% Generated by roxygen2: do not edit by hand
% Please edit documentation in R/aggregate-methods.R
\name{aggregate2}
\alias{aggregate2}
\title{Functional API for data.table aggregation which allows capture of associated
aggregate calls so they can be recomputed later.}
\usage{
aggregate2(
  x,
  by,
  ...,
  nthread = 1,
  progress = interactive(),
  BPPARAM = NULL,
  enlist = TRUE,
  moreArgs = list()
)
}
\arguments{
\item{x}{\code{data.table}}

\item{by}{\code{character} One or more valid column names in \code{x} to compute
groups using.}

\item{...}{\code{call} One or more aggregations to compute for each group by in x.
If you name aggregation calls, that will be the column name of the value
in the resulting \code{data.table} otherwise a default name will be parsed from
the function name and its first argument, which is assumed to be the name
of the column being aggregated over.}

\item{nthread}{\code{numeric(1)} Number of threads to use for split-apply-combine
parallelization. Uses \code{BiocParllel::bplapply} if nthread > 1 or you pass in
\code{BPPARAM}. Does not modify data.table threads, so be sure to use
setDTthreads for reasonable nested parallelism. See details for performance
considerations.}

\item{progress}{\code{logical(1)} Display a progress bar for parallelized
computations? Only works if \verb{bpprogressbar<-} is defined for the current
BiocParallel back-end.}

\item{BPPARAM}{\code{BiocParallelParam} object. Use to customized the
the parallization back-end of bplapply. Note, nthread over-rides any
settings from BPPARAM as long as \verb{bpworkers<-} is defined for that class.}

\item{enlist}{\code{logical(1)} Default is \code{TRUE}. Set to \code{FALSE} to evaluate
the first call in \code{...} within \code{data.table} groups.
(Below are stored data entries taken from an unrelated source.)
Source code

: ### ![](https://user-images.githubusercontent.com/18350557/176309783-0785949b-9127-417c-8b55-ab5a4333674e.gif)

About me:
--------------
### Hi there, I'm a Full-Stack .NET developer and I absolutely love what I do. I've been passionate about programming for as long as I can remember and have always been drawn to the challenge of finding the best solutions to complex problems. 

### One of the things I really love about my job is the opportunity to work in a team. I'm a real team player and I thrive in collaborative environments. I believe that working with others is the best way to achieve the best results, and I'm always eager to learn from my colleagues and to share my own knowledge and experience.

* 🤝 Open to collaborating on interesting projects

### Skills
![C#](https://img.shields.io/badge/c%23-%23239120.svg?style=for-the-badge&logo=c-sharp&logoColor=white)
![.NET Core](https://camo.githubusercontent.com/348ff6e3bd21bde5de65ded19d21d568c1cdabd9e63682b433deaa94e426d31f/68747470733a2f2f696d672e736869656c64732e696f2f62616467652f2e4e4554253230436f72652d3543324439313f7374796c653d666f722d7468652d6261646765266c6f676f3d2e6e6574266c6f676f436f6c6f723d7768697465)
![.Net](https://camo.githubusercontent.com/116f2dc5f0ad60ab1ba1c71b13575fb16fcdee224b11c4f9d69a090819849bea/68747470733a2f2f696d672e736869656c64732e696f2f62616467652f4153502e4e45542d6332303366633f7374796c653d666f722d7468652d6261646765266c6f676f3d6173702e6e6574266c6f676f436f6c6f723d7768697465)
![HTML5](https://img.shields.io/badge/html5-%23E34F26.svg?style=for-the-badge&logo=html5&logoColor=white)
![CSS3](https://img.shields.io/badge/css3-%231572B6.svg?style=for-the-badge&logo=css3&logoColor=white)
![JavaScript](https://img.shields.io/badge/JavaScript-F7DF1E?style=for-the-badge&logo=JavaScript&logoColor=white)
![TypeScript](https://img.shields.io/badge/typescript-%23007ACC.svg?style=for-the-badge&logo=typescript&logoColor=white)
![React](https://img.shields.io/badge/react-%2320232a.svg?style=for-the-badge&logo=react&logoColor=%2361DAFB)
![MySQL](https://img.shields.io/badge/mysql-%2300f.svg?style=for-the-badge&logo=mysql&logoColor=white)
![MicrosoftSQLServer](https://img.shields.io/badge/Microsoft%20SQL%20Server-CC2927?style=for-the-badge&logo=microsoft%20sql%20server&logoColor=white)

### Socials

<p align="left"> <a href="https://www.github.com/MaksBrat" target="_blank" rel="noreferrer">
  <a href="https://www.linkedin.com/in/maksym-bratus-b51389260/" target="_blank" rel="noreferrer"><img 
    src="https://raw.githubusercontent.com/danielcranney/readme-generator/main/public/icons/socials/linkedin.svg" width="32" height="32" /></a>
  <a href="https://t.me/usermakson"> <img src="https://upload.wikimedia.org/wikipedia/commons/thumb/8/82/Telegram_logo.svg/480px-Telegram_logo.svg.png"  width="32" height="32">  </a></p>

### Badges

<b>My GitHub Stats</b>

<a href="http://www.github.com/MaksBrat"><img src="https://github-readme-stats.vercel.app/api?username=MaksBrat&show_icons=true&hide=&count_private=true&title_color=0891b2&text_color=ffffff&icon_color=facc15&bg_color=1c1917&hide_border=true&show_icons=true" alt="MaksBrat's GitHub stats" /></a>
See details for more
information.}

\item{moreArgs}{\code{list()} A named list where each item is an argument one of
the calls in \code{...} which is not a column in the table being aggregated. Use
to further parameterize you calls. Please note that these are not added
to your aggregate calls unless you specify the names in the call.}
}
\value{
\code{data.table} of aggregation results.
}
\description{
Functional API for data.table aggregation which allows capture of associated
aggregate calls so they can be recomputed later.
}
\details{
\subsection{Use of Non-Standard Evaluation}{

Arguments in \code{...} are substituted and wrapped in a list, which is passed
through to the j argument of \verb{[.data.table} internally. The function currently
tries to build informative column names for unnamed arguments in \code{...} by
appending the name of each function call with the name of its first argument,
which is assumed to be the column name being aggregated over. If an argument
to \code{...} is named, that will be the column name of its value in the resulting
\code{data.table}.
}

\subsection{Enlisting}{

The primary use case for \code{enlist=FALSE} is to allow computation of dependent
aggregations, where the output from a previous aggregation is required in a
subsequent one. For this case, wrap your call in \verb{\{} and assign intermediate
results to variables, returning the final results as a list where each list
item will become a column in the final table with the corresponding name.
Name inference is disabled for this case, since it is assumed you will name
the returned list items appropriately.
A major advantage over multiple calls to \code{aggregate} is that
the overhead of parallelization is paid only once even for complex multi-step
computations like fitting a model, capturing its paramters, and making
predictions using it. It also allows capturing arbitrarily complex calls
which can be recomputed later using the
\verb{update,TreatmentResponseExperiment-method}
A potential disadvantage is increased RAM usage per
thread due to storing intermediate values in variables, as well as any
memory allocation overhead associate therewith.
}
}
\seealso{
\verb{data.table::[.data.table}, \code{BiocParallel::bplapply}
}